En Iris no había risas, no había provocación, por lo menos con él; la gratitud la amansaba. Por el contrario, se entregó completamente en serio, igual que si acometiera una asignatura difícil en la escuela, queriendo hacerlo bien. Se puso rígida como un cadáver... ¿Acaso la primera vez que la vio no había creído que estaba muerta? Eyaculó demasiado rápido, le dio rabia. Era como si Iris no tuviera instintos y hubiera que enseñarla, o como si dentro de su cabeza oyera otras instrucciones. En esas ocasiones hablaba de su hermano y de la mujer de su hermano, preguntaba si todo el mundo hace el amor igual.

—¡Caray, para qué crees que sirve la anatomía humana! —le decía él.

—No, quiero decir si alguien ha sufrido lesiones —aclaraba ella—, si el cuerpo de una persona queda destrozado para siempre y le falta un miembro o tiene un agujero donde no debe, ¿no cambia eso el modo en que uno siente?

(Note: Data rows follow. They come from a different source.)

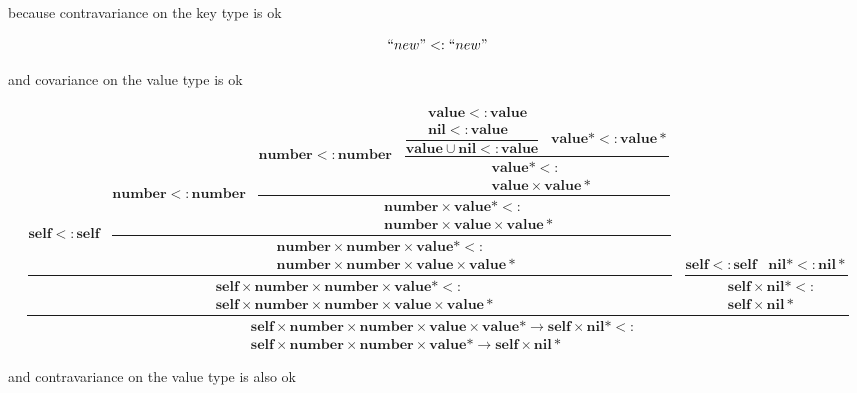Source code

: \documentclass[12pt]{article}
\newcommand{\Top}{\mathbf{value}}
\newcommand{\Nil}{\mathbf{nil}}
\newcommand{\Self}{\mathbf{self}}
\newcommand{\Number}{\mathbf{number}}
\newcommand{\TopStar}{\Top{*}}
\newcommand{\NilStar}{\Nil{*}}
\newcommand{\subtype}{<:}
\begin{document}
because contravariance on the key type is ok

\[
``new" \subtype ``new"
\]

and covariance on the value type is ok

\begin{scriptsize}
\[
\dfrac
{
\dfrac
{
\Self \subtype \Self \;\;\;
\dfrac
{
\Number \subtype \Number \;\;\;
\dfrac
{
\Number \subtype \Number \;\;\;
\dfrac
{
\dfrac
{
\begin{aligned}
& \Top \subtype \Top \\
& \Nil \subtype \Top
\end{aligned}
}
{\Top \cup \Nil \subtype \Top} \;\;\;
\TopStar \subtype \TopStar
}
{
\begin{aligned}
& \TopStar \subtype \\
& \Top \times \TopStar
\end{aligned}
}
}
{
\begin{aligned}
& \Number \times \TopStar \subtype \\
& \Number \times \Top \times \TopStar
\end{aligned}
}
}
{
{
\begin{aligned}
& \Number \times \Number \times \TopStar \subtype \\
& \Number \times \Number \times \Top \times \TopStar
\end{aligned}
}
}
}
{
\begin{aligned}
& \Self \times \Number \times \Number \times \TopStar \subtype \\
& \Self \times \Number \times \Number \times \Top \times \TopStar
\end{aligned}
}
\;\;\;
\dfrac
{
\Self \subtype \Self \;\;\;
\NilStar \subtype \NilStar
}
{
\begin{aligned}
& \Self \times \NilStar \subtype \\
& \Self \times \NilStar
\end{aligned}
}
}
{
\begin{aligned}
& \Self \times \Number \times \Number \times \Top \times \TopStar \rightarrow \Self \times \NilStar \subtype \\
& \Self \times \Number \times \Number \times \TopStar \rightarrow \Self \times \NilStar
\end{aligned}
}
\]
\end{scriptsize}

and contravariance on the value type is also ok
\end{document}

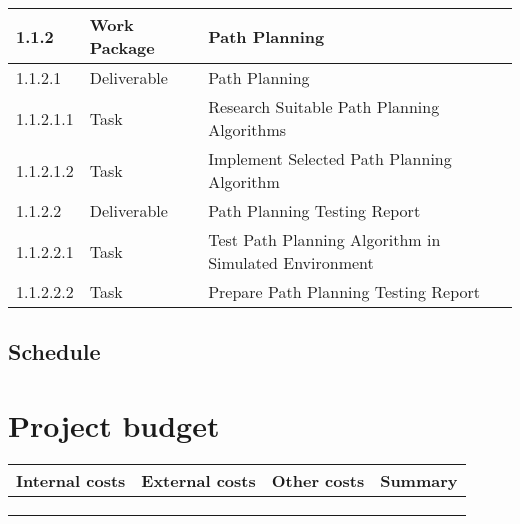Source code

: \documentclass[10pt]{projectdoc}
\begin{document}
\begin{table}[H]
\begin{tabular}{|l|l|l|}
    1.1.2                & Work Package  & Path Planning                                              \\ \hline
    1.1.2.1              & Deliverable   & Path Planning                                              \\ \hline
    1.1.2.1.1            & Task          & Research Suitable Path Planning Algorithms                 \\ \hline
    1.1.2.1.2            & Task          & Implement Selected Path Planning Algorithm                 \\ \hline
    1.1.2.2              & Deliverable   & Path Planning Testing Report                               \\ \hline
    1.1.2.2.1            & Task          & Test Path Planning Algorithm in Simulated Environment      \\ \hline
    1.1.2.2.2            & Task          & Prepare Path Planning Testing Report                       \\ \hline
    \end{tabular}%
    \end{table}
\subsection{Schedule}



\section{Project budget}

\begin{table}[H]
    \begin{tabularx}{\columnwidth}{|X|X|X|X|}
        \hline
        Internal costs & External costs & Other costs & Summary \\ \hline
                       &                &             &         \\ \hline
                       &                &             &         \\ \hline
                       &                &             &         \\ \hline
\end{tabularx}
\end{table}
\end{document}
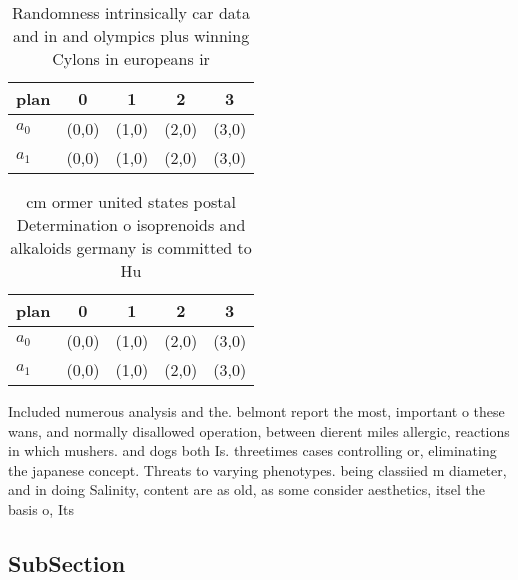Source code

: \documentclass[a4paper]{article}
\begin{document}
\begin{table}
\begin{adjustbox}{width=0.5\columnwidth}
\begin{tabular}{|l|l|l|l|l|}
\hline
\textbf{plan} & \multicolumn{1}{c|}{\textbf{0}} & \multicolumn{1}{c|}{\textbf{1}} & \multicolumn{1}{c|}{\textbf{2}} & \multicolumn{1}{c|}{\textbf{3}} \\ \hline
\textbf{$a_0$}  & (0,0) & (1,0) & (2,0) & (3,0) \\ \hline
\textbf{$a_1$}  & (0,0) & (1,0) & (2,0) & (3,0) \\ \hline
\end{tabular}
\end{adjustbox}
\caption{Randomness intrinsically car data and in and olympics plus winning Cylons in europeans ir
}
\end{table}

\begin{table}
\begin{adjustbox}{width=0.5\columnwidth}
\begin{tabular}{|l|l|l|l|l|}
\hline
\textbf{plan} & \multicolumn{1}{c|}{\textbf{0}} & \multicolumn{1}{c|}{\textbf{1}} & \multicolumn{1}{c|}{\textbf{2}} & \multicolumn{1}{c|}{\textbf{3}} \\ \hline
\textbf{$a_0$}  & (0,0) & (1,0) & (2,0) & (3,0) \\ \hline
\textbf{$a_1$}  & (0,0) & (1,0) & (2,0) & (3,0) \\ \hline
\end{tabular}
\end{adjustbox}
\caption{ cm ormer united states postal Determination o isoprenoids and alkaloids germany is committed to Hu
}
\end{table}

Included numerous analysis and the. belmont report the most, important o these wans, and normally disallowed operation, between dierent miles allergic, reactions in which mushers. and dogs both Is. threetimes cases controlling or, eliminating the japanese concept. Threats to varying phenotypes. being classiied m diameter, and in doing Salinity, content are as old, as some consider aesthetics, itsel the basis o, Its 

\subsection{SubSection}
\end{document}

—Mira, nena —le dijo—, el único agujero que importa está donde tiene que estar...

Ni siquiera entonces se reía. Aunque le dijera guarrerías no se reía. La había acompañado a aquella espantosa pensión, donde había una casera que hablaba a gritos y soltaba palabrotas, pero su hermano ya había desaparecido.

En la cama —ella seguía considerándola su cama— lo ponía nervioso por momentos. La había tomado por una de esas chicas estadounidenses con dinero que se dejan el pelo largo hasta la cintura y siguen el último grito exótico en boga, a veces un cantante africano, a veces un cineasta griego, porque París se deja llevar por modas pasajeras. Hasta el momento se había apartado de las chicas estadounidenses, un hombre con cuatro hermanas en su Pittsburgh natal tiene motivos de sobras, pero a esta se la había encontrado borracha al traspasar el umbral de su casa, así que no pudo esquivarla ni pudo echarla en aquel estado. Le dio asco el olor. Su madre había olido así toda la vida, porque cuando su padre se fue empezó a trabajar en uno de esos bares restaurantes que son más bares que restaurantes. Sus vestidos de algodón salían de la lavadora apestando a cerveza. Se quedó pasmado cuando acogió a la chica con la condición de que no hubiera más botellas y ella dejó de beber al instante, como si nada. Eso escapaba a su capacidad de comprensión, y también a su experiencia anterior. Nunca fue capaz de conseguir que Alfred lo dejara; ni Alfred ni nadie, en realidad: un borracho es un borracho.

Lo entendió el día que fueron a buscar al hermano.

—Se acabó —dijo Iris.

—¿El qué se acabó? —preguntó él.

—Lo que me había propuesto.

—¿Y qué era lo que te habías propuesto?

—Que volviéramos a querernos como nos queríamos en casa. Vine aquí para que se sintiera mejor, y no solo gracias al dinero. Y no quiso, no me necesitaba, porque ya tenía a Lili.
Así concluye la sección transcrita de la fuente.